Thanks David for the hints.
I checked the usage of the state API and for me it seems to be correct, but I am a new Flink users.
Checkpoints happen eachs minute, the scaleing I trigger after 30 minutes.
The source and sink are Kafka topics in EXACTLY_ONCE mode.

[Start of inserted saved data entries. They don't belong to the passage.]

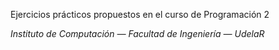 Ejercicios prácticos propuestos en el curso de Programación 2

*Instituto de Computación — Facultad de Ingeniería — UdelaR*
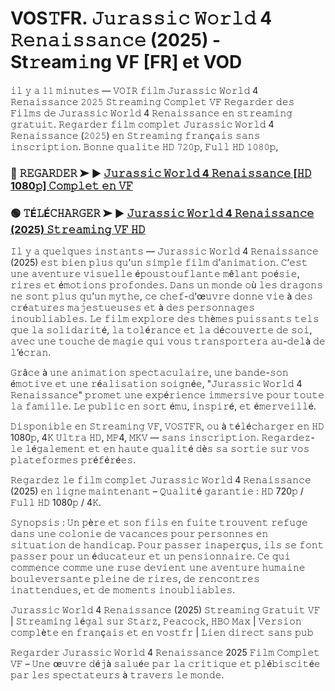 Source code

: # VOS𝚃FR. 𝙹𝚞𝚛𝚊𝚜𝚜𝚒𝚌 𝚆𝚘𝚛𝚕𝚍 4 𝚁𝚎𝚗𝚊𝚒𝚜𝚜𝚊𝚗𝚌𝚎 (2025) - St𝚛eam𝚒ng VF [FR] et VOD

𝚒𝚕 𝚢 𝚊 𝟷𝟷 𝚖𝚒𝚗𝚞𝚝𝚎𝚜 — 𝚅𝙾𝙸𝚁 𝚏𝚒𝚕𝚖 𝙹𝚞𝚛𝚊𝚜𝚜𝚒𝚌 𝚆𝚘𝚛𝚕𝚍 4 𝚁𝚎𝚗𝚊𝚒𝚜𝚜𝚊𝚗𝚌𝚎 𝟸𝟶𝟸𝟻 𝚂𝚝𝚛𝚎𝚊𝚖𝚒𝚗𝚐 𝙲𝚘𝚖𝚙𝚕𝚎𝚝 𝚅𝙵 𝚁𝚎𝚐𝚊𝚛𝚍𝚎𝚛 𝚍𝚎𝚜 𝙵𝚒𝚕𝚖𝚜 𝚍𝚎 𝙹𝚞𝚛𝚊𝚜𝚜𝚒𝚌 𝚆𝚘𝚛𝚕𝚍 4 𝚁𝚎𝚗𝚊𝚒𝚜𝚜𝚊𝚗𝚌𝚎 𝚎𝚗 𝚜𝚝𝚛𝚎𝚊𝚖𝚒𝚗𝚐 𝚐𝚛𝚊𝚝𝚞𝚒𝚝. 𝚁𝚎𝚐𝚊𝚛𝚍𝚎𝚛 𝚏𝚒𝚕𝚖 𝚌𝚘𝚖𝚙𝚕𝚎𝚝 𝙹𝚞𝚛𝚊𝚜𝚜𝚒𝚌 𝚆𝚘𝚛𝚕𝚍 4 𝚁𝚎𝚗𝚊𝚒𝚜𝚜𝚊𝚗𝚌𝚎 (𝟸𝟶𝟸𝟻) 𝚎𝚗 𝚂𝚝𝚛𝚎𝚊𝚖𝚒𝚗𝚐 𝚏𝚛𝚊𝚗ç𝚊𝚒𝚜 𝚜𝚊𝚗𝚜 𝚒𝚗𝚜𝚌𝚛𝚒𝚙𝚝𝚒𝚘𝚗. 𝙱𝚘𝚗𝚗𝚎 𝚚𝚞𝚊𝚕𝚒𝚝𝚎 𝙷𝙳 𝟽𝟸𝟶𝚙, 𝙵𝚞𝚕𝚕 𝙷𝙳 𝟷𝟶𝟾𝟶𝚙,

### 🔴 𝚁𝙴𝙶𝙰𝚁𝙳𝙴𝚁 ➤ ▶️ [𝙹𝚞𝚛𝚊𝚜𝚜𝚒𝚌 𝚆𝚘𝚛𝚕𝚍 4 𝚁𝚎𝚗𝚊𝚒𝚜𝚜𝚊𝚗𝚌𝚎 [𝙷𝙳 1080𝚙] 𝙲𝚘𝚖𝚙𝚕𝚎𝚝 𝚎𝚗 𝚅𝙵](https://tinyurl.com/3y4ee4v5) 

### 🟢 𝚃É𝙻É𝙲𝙷𝙰𝚁𝙶𝙴𝚁 ➤ ▶️ [𝙹𝚞𝚛𝚊𝚜𝚜𝚒𝚌 𝚆𝚘𝚛𝚕𝚍 4 𝚁𝚎𝚗𝚊𝚒𝚜𝚜𝚊𝚗𝚌𝚎 (2025) 𝚂𝚝𝚛𝚎𝚊𝚖𝚒𝚗𝚐 𝚅𝙵 𝙷𝙳](https://tinyurl.com/3y4ee4v5)

𝙸𝚕 𝚢 𝚊 𝚚𝚞𝚎𝚕𝚚𝚞𝚎𝚜 𝚒𝚗𝚜𝚝𝚊𝚗𝚝𝚜 — 𝙹𝚞𝚛𝚊𝚜𝚜𝚒𝚌 𝚆𝚘𝚛𝚕𝚍 4 𝚁𝚎𝚗𝚊𝚒𝚜𝚜𝚊𝚗𝚌𝚎 (2025) 𝚎𝚜𝚝 𝚋𝚒𝚎𝚗 𝚙𝚕𝚞𝚜 𝚚𝚞’𝚞𝚗 𝚜𝚒𝚖𝚙𝚕𝚎 𝚏𝚒𝚕𝚖 𝚍’𝚊𝚗𝚒𝚖𝚊𝚝𝚒𝚘𝚗. 𝙲’𝚎𝚜𝚝 𝚞𝚗𝚎 𝚊𝚟𝚎𝚗𝚝𝚞𝚛𝚎 𝚟𝚒𝚜𝚞𝚎𝚕𝚕𝚎 é𝚙𝚘𝚞𝚜𝚝𝚘𝚞𝚏𝚕𝚊𝚗𝚝𝚎 𝚖ê𝚕𝚊𝚗𝚝 𝚙𝚘é𝚜𝚒𝚎, 𝚛𝚒𝚛𝚎𝚜 𝚎𝚝 é𝚖𝚘𝚝𝚒𝚘𝚗𝚜 𝚙𝚛𝚘𝚏𝚘𝚗𝚍𝚎𝚜. 𝙳𝚊𝚗𝚜 𝚞𝚗 𝚖𝚘𝚗𝚍𝚎 𝚘ù 𝚕𝚎𝚜 𝚍𝚛𝚊𝚐𝚘𝚗𝚜 𝚗𝚎 𝚜𝚘𝚗𝚝 𝚙𝚕𝚞𝚜 𝚚𝚞’𝚞𝚗 𝚖𝚢𝚝𝚑𝚎, 𝚌𝚎 𝚌𝚑𝚎𝚏-𝚍'œ𝚞𝚟𝚛𝚎 𝚍𝚘𝚗𝚗𝚎 𝚟𝚒𝚎 à 𝚍𝚎𝚜 𝚌𝚛é𝚊𝚝𝚞𝚛𝚎𝚜 𝚖𝚊𝚓𝚎𝚜𝚝𝚞𝚎𝚞𝚜𝚎𝚜 𝚎𝚝 à 𝚍𝚎𝚜 𝚙𝚎𝚛𝚜𝚘𝚗𝚗𝚊𝚐𝚎𝚜 𝚒𝚗𝚘𝚞𝚋𝚕𝚒𝚊𝚋𝚕𝚎𝚜. 𝙻𝚎 𝚏𝚒𝚕𝚖 𝚎𝚡𝚙𝚕𝚘𝚛𝚎 𝚍𝚎𝚜 𝚝𝚑è𝚖𝚎𝚜 𝚙𝚞𝚒𝚜𝚜𝚊𝚗𝚝𝚜 𝚝𝚎𝚕𝚜 𝚚𝚞𝚎 𝚕𝚊 𝚜𝚘𝚕𝚒𝚍𝚊𝚛𝚒𝚝é, 𝚕𝚊 𝚝𝚘𝚕é𝚛𝚊𝚗𝚌𝚎 𝚎𝚝 𝚕𝚊 𝚍é𝚌𝚘𝚞𝚟𝚎𝚛𝚝𝚎 𝚍𝚎 𝚜𝚘𝚒, 𝚊𝚟𝚎𝚌 𝚞𝚗𝚎 𝚝𝚘𝚞𝚌𝚑𝚎 𝚍𝚎 𝚖𝚊𝚐𝚒𝚎 𝚚𝚞𝚒 𝚟𝚘𝚞𝚜 𝚝𝚛𝚊𝚗𝚜𝚙𝚘𝚛𝚝𝚎𝚛𝚊 𝚊𝚞-𝚍𝚎𝚕à 𝚍𝚎 𝚕’é𝚌𝚛𝚊𝚗.

𝙶𝚛â𝚌𝚎 à 𝚞𝚗𝚎 𝚊𝚗𝚒𝚖𝚊𝚝𝚒𝚘𝚗 𝚜𝚙𝚎𝚌𝚝𝚊𝚌𝚞𝚕𝚊𝚒𝚛𝚎, 𝚞𝚗𝚎 𝚋𝚊𝚗𝚍𝚎-𝚜𝚘𝚗 é𝚖𝚘𝚝𝚒𝚟𝚎 𝚎𝚝 𝚞𝚗𝚎 𝚛é𝚊𝚕𝚒𝚜𝚊𝚝𝚒𝚘𝚗 𝚜𝚘𝚒𝚐𝚗é𝚎, "𝙹𝚞𝚛𝚊𝚜𝚜𝚒𝚌 𝚆𝚘𝚛𝚕𝚍 4 𝚁𝚎𝚗𝚊𝚒𝚜𝚜𝚊𝚗𝚌𝚎" 𝚙𝚛𝚘𝚖𝚎𝚝 𝚞𝚗𝚎 𝚎𝚡𝚙é𝚛𝚒𝚎𝚗𝚌𝚎 𝚒𝚖𝚖𝚎𝚛𝚜𝚒𝚟𝚎 𝚙𝚘𝚞𝚛 𝚝𝚘𝚞𝚝𝚎 𝚕𝚊 𝚏𝚊𝚖𝚒𝚕𝚕𝚎. 𝙻𝚎 𝚙𝚞𝚋𝚕𝚒𝚌 𝚎𝚗 𝚜𝚘𝚛𝚝 é𝚖𝚞, 𝚒𝚗𝚜𝚙𝚒𝚛é, 𝚎𝚝 é𝚖𝚎𝚛𝚟𝚎𝚒𝚕𝚕é.  

𝙳𝚒𝚜𝚙𝚘𝚗𝚒𝚋𝚕𝚎 𝚎𝚗 𝚂𝚝𝚛𝚎𝚊𝚖𝚒𝚗𝚐 𝚅𝙵, 𝚅𝙾𝚂𝚃𝙵𝚁, 𝚘𝚞 à 𝚝é𝚕é𝚌𝚑𝚊𝚛𝚐𝚎𝚛 𝚎𝚗 𝙷𝙳 1080𝚙, 4𝙺 𝚄𝚕𝚝𝚛𝚊 𝙷𝙳, 𝙼𝙿4, 𝙼𝙺𝚅 — 𝚜𝚊𝚗𝚜 𝚒𝚗𝚜𝚌𝚛𝚒𝚙𝚝𝚒𝚘𝚗. 𝚁𝚎𝚐𝚊𝚛𝚍𝚎𝚣-𝚕𝚎 𝚕é𝚐𝚊𝚕𝚎𝚖𝚎𝚗𝚝 𝚎𝚝 𝚎𝚗 𝚑𝚊𝚞𝚝𝚎 𝚚𝚞𝚊𝚕𝚒𝚝é 𝚍è𝚜 𝚜𝚊 𝚜𝚘𝚛𝚝𝚒𝚎 𝚜𝚞𝚛 𝚟𝚘𝚜 𝚙𝚕𝚊𝚝𝚎𝚏𝚘𝚛𝚖𝚎𝚜 𝚙𝚛é𝚏é𝚛é𝚎𝚜.  

𝚁𝚎𝚐𝚊𝚛𝚍𝚎𝚣 𝚕𝚎 𝚏𝚒𝚕𝚖 𝚌𝚘𝚖𝚙𝚕𝚎𝚝 𝙹𝚞𝚛𝚊𝚜𝚜𝚒𝚌 𝚆𝚘𝚛𝚕𝚍 4 𝚁𝚎𝚗𝚊𝚒𝚜𝚜𝚊𝚗𝚌𝚎 (2025) 𝚎𝚗 𝚕𝚒𝚐𝚗𝚎 𝚖𝚊𝚒𝚗𝚝𝚎𝚗𝚊𝚗𝚝 – 𝚀𝚞𝚊𝚕𝚒𝚝é 𝚐𝚊𝚛𝚊𝚗𝚝𝚒𝚎 : 𝙷𝙳 720𝚙 / 𝙵𝚞𝚕𝚕 𝙷𝙳 1080𝚙 / 4𝙺.

𝚂𝚢𝚗𝚘𝚙𝚜𝚒𝚜 : 𝚄𝚗 𝚙è𝚛𝚎 𝚎𝚝 𝚜𝚘𝚗 𝚏𝚒𝚕𝚜 𝚎𝚗 𝚏𝚞𝚒𝚝𝚎 𝚝𝚛𝚘𝚞𝚟𝚎𝚗𝚝 𝚛𝚎𝚏𝚞𝚐𝚎 𝚍𝚊𝚗𝚜 𝚞𝚗𝚎 𝚌𝚘𝚕𝚘𝚗𝚒𝚎 𝚍𝚎 𝚟𝚊𝚌𝚊𝚗𝚌𝚎𝚜 𝚙𝚘𝚞𝚛 𝚙𝚎𝚛𝚜𝚘𝚗𝚗𝚎𝚜 𝚎𝚗 𝚜𝚒𝚝𝚞𝚊𝚝𝚒𝚘𝚗 𝚍𝚎 𝚑𝚊𝚗𝚍𝚒𝚌𝚊𝚙. 𝙿𝚘𝚞𝚛 𝚙𝚊𝚜𝚜𝚎𝚛 𝚒𝚗𝚊𝚙𝚎𝚛ç𝚞𝚜, 𝚒𝚕𝚜 𝚜𝚎 𝚏𝚘𝚗𝚝 𝚙𝚊𝚜𝚜𝚎𝚛 𝚙𝚘𝚞𝚛 𝚞𝚗 é𝚍𝚞𝚌𝚊𝚝𝚎𝚞𝚛 𝚎𝚝 𝚞𝚗 𝚙𝚎𝚗𝚜𝚒𝚘𝚗𝚗𝚊𝚒𝚛𝚎. 𝙲𝚎 𝚚𝚞𝚒 𝚌𝚘𝚖𝚖𝚎𝚗𝚌𝚎 𝚌𝚘𝚖𝚖𝚎 𝚞𝚗𝚎 𝚛𝚞𝚜𝚎 𝚍𝚎𝚟𝚒𝚎𝚗𝚝 𝚞𝚗𝚎 𝚊𝚟𝚎𝚗𝚝𝚞𝚛𝚎 𝚑𝚞𝚖𝚊𝚒𝚗𝚎 𝚋𝚘𝚞𝚕𝚎𝚟𝚎𝚛𝚜𝚊𝚗𝚝𝚎 𝚙𝚕𝚎𝚒𝚗𝚎 𝚍𝚎 𝚛𝚒𝚛𝚎𝚜, 𝚍𝚎 𝚛𝚎𝚗𝚌𝚘𝚗𝚝𝚛𝚎𝚜 𝚒𝚗𝚊𝚝𝚝𝚎𝚗𝚍𝚞𝚎𝚜, 𝚎𝚝 𝚍𝚎 𝚖𝚘𝚖𝚎𝚗𝚝𝚜 𝚒𝚗𝚘𝚞𝚋𝚕𝚒𝚊𝚋𝚕𝚎𝚜.  

𝙹𝚞𝚛𝚊𝚜𝚜𝚒𝚌 𝚆𝚘𝚛𝚕𝚍 4 𝚁𝚎𝚗𝚊𝚒𝚜𝚜𝚊𝚗𝚌𝚎 (2025) 𝚂𝚝𝚛𝚎𝚊𝚖𝚒𝚗𝚐 𝙶𝚛𝚊𝚝𝚞𝚒𝚝 𝚅𝙵 | 𝚂𝚝𝚛𝚎𝚊𝚖𝚒𝚗𝚐 𝚕é𝚐𝚊𝚕 𝚜𝚞𝚛 𝚂𝚝𝚊𝚛𝚣, 𝙿𝚎𝚊𝚌𝚘𝚌𝚔, 𝙷𝙱𝙾 𝙼𝚊𝚡 | 𝚅𝚎𝚛𝚜𝚒𝚘𝚗 𝚌𝚘𝚖𝚙𝚕è𝚝𝚎 𝚎𝚗 𝚏𝚛𝚊𝚗ç𝚊𝚒𝚜 𝚎𝚝 𝚎𝚗 𝚟𝚘𝚜𝚝𝚏𝚛 | 𝙻𝚒𝚎𝚗 𝚍𝚒𝚛𝚎𝚌𝚝 𝚜𝚊𝚗𝚜 𝚙𝚞𝚋  

𝚁𝚎𝚐𝚊𝚛𝚍𝚎𝚛 𝙹𝚞𝚛𝚊𝚜𝚜𝚒𝚌 𝚆𝚘𝚛𝚕𝚍 4 𝚁𝚎𝚗𝚊𝚒𝚜𝚜𝚊𝚗𝚌𝚎 2025 𝙵𝚒𝚕𝚖 𝙲𝚘𝚖𝚙𝚕𝚎𝚝 𝚅𝙵 – 𝚄𝚗𝚎 œ𝚞𝚟𝚛𝚎 𝚍é𝚓à 𝚜𝚊𝚕𝚞é𝚎 𝚙𝚊𝚛 𝚕𝚊 𝚌𝚛𝚒𝚝𝚒𝚚𝚞𝚎 𝚎𝚝 𝚙𝚕é𝚋𝚒𝚜𝚌𝚒𝚝é𝚎 𝚙𝚊𝚛 𝚕𝚎𝚜 𝚜𝚙𝚎𝚌𝚝𝚊𝚝𝚎𝚞𝚛𝚜 à 𝚝𝚛𝚊𝚟𝚎𝚛𝚜 𝚕𝚎 𝚖𝚘𝚗𝚍𝚎.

I tried to simplify the code, but didnt test if it still cause the issue, but maybe it already shows some misuage of the state API.
BR
Martin
public class MyRecord2ProcessFunction extends KeyedProcessFunction<Long, MyRecord2, MyRecord2> {
private final OutputTag<ErroneousMyRecord2> sideOutputLateData;
private transient UUID applicationId;
private transient ValueState<Long> stateRecordSequenceNumber;
public MyRecord2ProcessFunction(OutputTag<ErroneousMyRecord2> sideOutputLateData) {
this.sideOutputLateData = sideOutputLateData;
}
public static MyRecord2ProcessFunction create(OutputTag<ErroneousMyRecord2> sideOutputLateData) {
return new MyRecord2ProcessFunction(sideOutputLateData);
}
@Override
public String toString() {
return "MyRecord2ProcessFunction()";
}
@Override
public void open(Configuration configuration) throws Exception {
// Parameters
parameters = (ParameterTool) getRuntimeContext().getExecutionConfig().getGlobalJobParameters();
long parameterTTL = parameters.getLong("processing.ttl.days", 1L);
StateTtlConfig ttlConfig = StateTtlConfig
.newBuilder(Time.days(parameterTTL))
.setUpdateType(StateTtlConfig.UpdateType.OnReadAndWrite)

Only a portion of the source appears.